2) Does it converge?
3) What is the best choice of step sizes?
Consistency
- For the explicit method above, the local truncation error is
$$ T(x,t) = O(\triangle x^2 + \triangle t) $$
- Taylor series expansion can verify this (or one can simply read this off of the Toolkit Table).
- So the explicit method above is consistent of order 1 in time and order 2 in spatial variable.

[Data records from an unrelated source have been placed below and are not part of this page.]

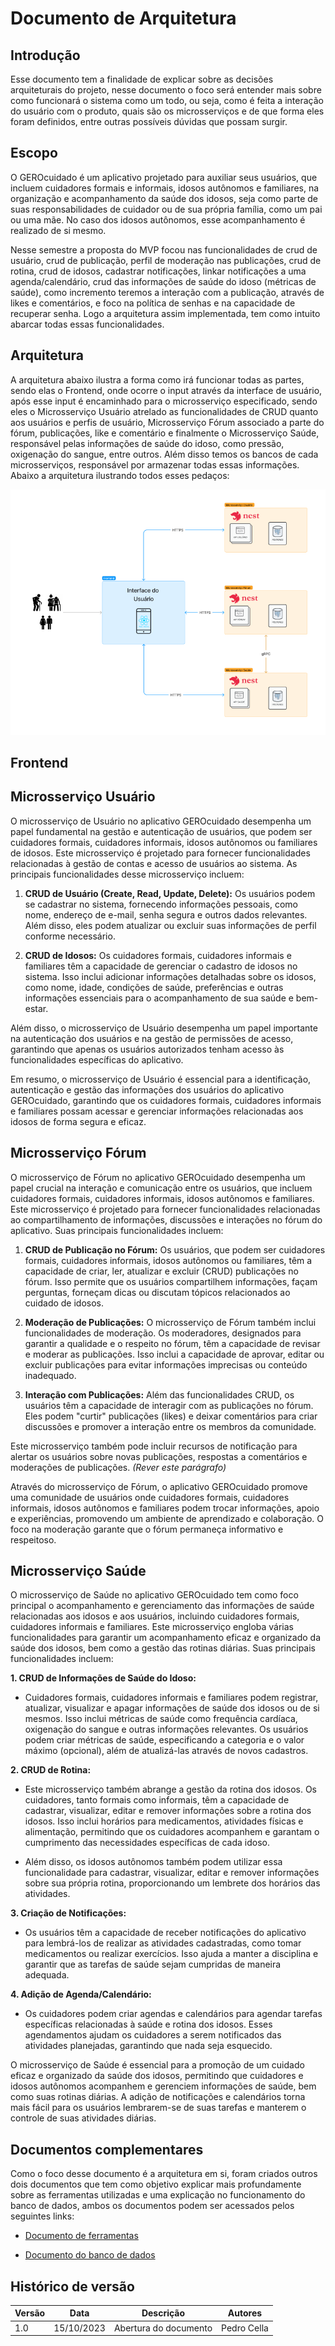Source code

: # Documento de Arquitetura

## Introdução

Esse documento tem a finalidade de explicar sobre as decisões arquiteturais do projeto, nesse documento o foco será entender mais sobre como funcionará o sistema como um todo, ou seja, como é feita a interação do usuário com o produto, quais são os microsserviços e de que forma eles foram definidos, entre outras possíveis dúvidas que possam surgir.

## Escopo

O GEROcuidado é um aplicativo projetado para auxiliar seus usuários, que incluem cuidadores formais e informais, idosos autônomos e familiares, na organização e acompanhamento da saúde dos idosos, seja como parte de suas responsabilidades de cuidador ou de sua própria família, como um pai ou uma mãe. No caso dos idosos autônomos, esse acompanhamento é realizado de si mesmo.

Nesse semestre a proposta do MVP focou nas funcionalidades de crud de usuário, crud de publicação, perfil de moderação nas publicações, crud de rotina, crud de idosos, cadastrar notificações, linkar notificações a uma agenda/calendário, crud das informações de saúde do idoso (métricas de saúde), como incremento teremos a interação com a publicação, através de likes e comentários, e foco na política de senhas e na capacidade de recuperar senha. Logo a arquitetura assim implementada, tem como intuito abarcar todas essas funcionalidades.

## Arquitetura

A arquitetura abaixo ilustra a forma como irá funcionar todas as partes, sendo elas o Frontend, onde ocorre o input através da interface de usuário, após esse input é encaminhado para o microsserviço especificado, sendo eles o Microsserviço Usuário atrelado as funcionalidades de CRUD quanto aos usuários e perfis de usuário, Microsserviço Fórum associado a parte do fórum, publicações, like e comentário e finalmente o  Microsserviço Saúde, responsável pelas informações de saúde do idoso, como pressão, oxigenação do sangue, entre outros. Além disso temos os bancos de cada microsserviços, responsável por armazenar todas essas informações. Abaixo a arquitetura ilustrando todos esses pedaços:

![Arquitetura](../assets/imagens/Arquitetura.png)

## Frontend

## Microsserviço Usuário

O microsserviço de Usuário no aplicativo GEROcuidado desempenha um papel fundamental na gestão e autenticação de usuários, que podem ser cuidadores formais, cuidadores informais, idosos autônomos ou familiares de idosos. Este microsserviço é projetado para fornecer funcionalidades relacionadas à gestão de contas e acesso de usuários ao sistema. As principais funcionalidades desse microsserviço incluem:

1. **CRUD de Usuário (Create, Read, Update, Delete):** Os usuários podem se cadastrar no sistema, fornecendo informações pessoais, como nome, endereço de e-mail, senha segura e outros dados relevantes. Além disso, eles podem atualizar ou excluir suas informações de perfil conforme necessário.

2. **CRUD de Idosos:** Os cuidadores formais, cuidadores informais e familiares têm a capacidade de gerenciar o cadastro de idosos no sistema. Isso inclui adicionar informações detalhadas sobre os idosos, como nome, idade, condições de saúde, preferências e outras informações essenciais para o acompanhamento de sua saúde e bem-estar. 

Além disso, o microsserviço de Usuário desempenha um papel importante na autenticação dos usuários e na gestão de permissões de acesso, garantindo que apenas os usuários autorizados tenham acesso às funcionalidades específicas do aplicativo.

Em resumo, o microsserviço de Usuário é essencial para a identificação, autenticação e gestão das informações dos usuários do aplicativo GEROcuidado, garantindo que os cuidadores formais, cuidadores informais e familiares possam acessar e gerenciar informações relacionadas aos idosos de forma segura e eficaz.

## Microsserviço Fórum 

O microsserviço de Fórum no aplicativo GEROcuidado desempenha um papel crucial na interação e comunicação entre os usuários, que incluem cuidadores formais, cuidadores informais, idosos autônomos e familiares. Este microsserviço é projetado para fornecer funcionalidades relacionadas ao compartilhamento de informações, discussões e interações no fórum do aplicativo. Suas principais funcionalidades incluem:

1. **CRUD de Publicação no Fórum:** Os usuários, que podem ser cuidadores formais, cuidadores informais, idosos autônomos ou familiares, têm a capacidade de criar, ler, atualizar e excluir (CRUD) publicações no fórum. Isso permite que os usuários compartilhem informações, façam perguntas, forneçam dicas ou discutam tópicos relacionados ao cuidado de idosos.

2. **Moderação de Publicações:** O microsserviço de Fórum também inclui funcionalidades de moderação. Os moderadores, designados para garantir a qualidade e o respeito no fórum, têm a capacidade de revisar e moderar as publicações. Isso inclui a capacidade de aprovar, editar ou excluir publicações para evitar informações imprecisas ou conteúdo inadequado.

3. **Interação com Publicações:** Além das funcionalidades CRUD, os usuários têm a capacidade de interagir com as publicações no fórum. Eles podem "curtir" publicações (likes) e deixar comentários para criar discussões e promover a interação entre os membros da comunidade.

Este microsserviço também pode incluir recursos de notificação para alertar os usuários sobre novas publicações, respostas a comentários e moderações de publicações. *(Rever este parágrafo)*

Através do microsserviço de Fórum, o aplicativo GEROcuidado promove uma comunidade de usuários onde cuidadores formais, cuidadores informais, idosos autônomos e familiares podem trocar informações, apoio e experiências, promovendo um ambiente de aprendizado e colaboração. O foco na moderação garante que o fórum permaneça informativo e respeitoso.

## Microsserviço Saúde

O microsserviço de Saúde no aplicativo GEROcuidado tem como foco principal o acompanhamento e gerenciamento das informações de saúde relacionadas aos idosos e aos usuários, incluindo cuidadores formais, cuidadores informais e familiares. Este microsserviço engloba várias funcionalidades para garantir um acompanhamento eficaz e organizado da saúde dos idosos, bem como a gestão das rotinas diárias. Suas principais funcionalidades incluem:

**1. CRUD de Informações de Saúde do Idoso:**
- Cuidadores formais, cuidadores informais e familiares podem registrar, atualizar, visualizar e apagar informações de saúde dos idosos ou de si mesmos. Isso inclui métricas de saúde como frequência cardíaca, oxigenação do sangue e outras informações relevantes. Os usuários podem criar métricas de saúde, especificando a categoria e o valor máximo (opcional), além de atualizá-las através de novos cadastros.

**2. CRUD de Rotina:**
- Este microsserviço também abrange a gestão da rotina dos idosos. Os cuidadores, tanto formais como informais, têm a capacidade de cadastrar, visualizar, editar e remover informações sobre a rotina dos idosos. Isso inclui horários para medicamentos, atividades físicas e alimentação, permitindo que os cuidadores acompanhem e garantam o cumprimento das necessidades específicas de cada idoso.

- Além disso, os idosos autônomos também podem utilizar essa funcionalidade para cadastrar, visualizar, editar e remover informações sobre sua própria rotina, proporcionando um lembrete dos horários das atividades.

**3. Criação de Notificações:**
- Os usuários têm a capacidade de receber notificações do aplicativo para lembrá-los de realizar as atividades cadastradas, como tomar medicamentos ou realizar exercícios. Isso ajuda a manter a disciplina e garantir que as tarefas de saúde sejam cumpridas de maneira adequada.

**4. Adição de Agenda/Calendário:**
- Os cuidadores podem criar agendas e calendários para agendar tarefas específicas relacionadas à saúde e rotina dos idosos. Esses agendamentos ajudam os cuidadores a serem notificados das atividades planejadas, garantindo que nada seja esquecido.

O microsserviço de Saúde é essencial para a promoção de um cuidado eficaz e organizado da saúde dos idosos, permitindo que cuidadores e idosos autônomos acompanhem e gerenciem informações de saúde, bem como suas rotinas diárias. A adição de notificações e calendários torna mais fácil para os usuários lembrarem-se de suas tarefas e manterem o controle de suas atividades diárias.

## Documentos complementares

Como o foco desse documento é a arquitetura em si, foram criados outros dois documentos que tem como objetivo explicar mais profundamente sobre as ferramentas utilizadas e uma explicação no funcionamento do banco de dados, ambos os documentos podem ser acessados pelos seguintes links:

- [Documento de ferramentas](ferramentas.md)

- [Documento do banco de dados]()

## Histórico de versão

| Versão | Data       | Descrição | Autores |
| ------ | ---------- | --------- | ------- |
| 1.0    | 15/10/2023 | Abertura do documento | Pedro Cella|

Fourier (Von Neumann) Stability Analysis
- The Fourier method of analyzing the stability of FDM boils down to substitute $u_{j,k}$ with
$$ \epsilon_{j,k} = e^{a t_k}e^{il_mx_j} $$
- The logic behind this: assuming $v_{j,k}$ is the solution of the FDM that did not suffer from finite precision arithmetic and is without the round off error, then the error
$$ \epsilon_{j,k} = v_{j,k} - u_{j,k} $$
$\hspace{0.2in}$ again satifies the FDM due to linearity.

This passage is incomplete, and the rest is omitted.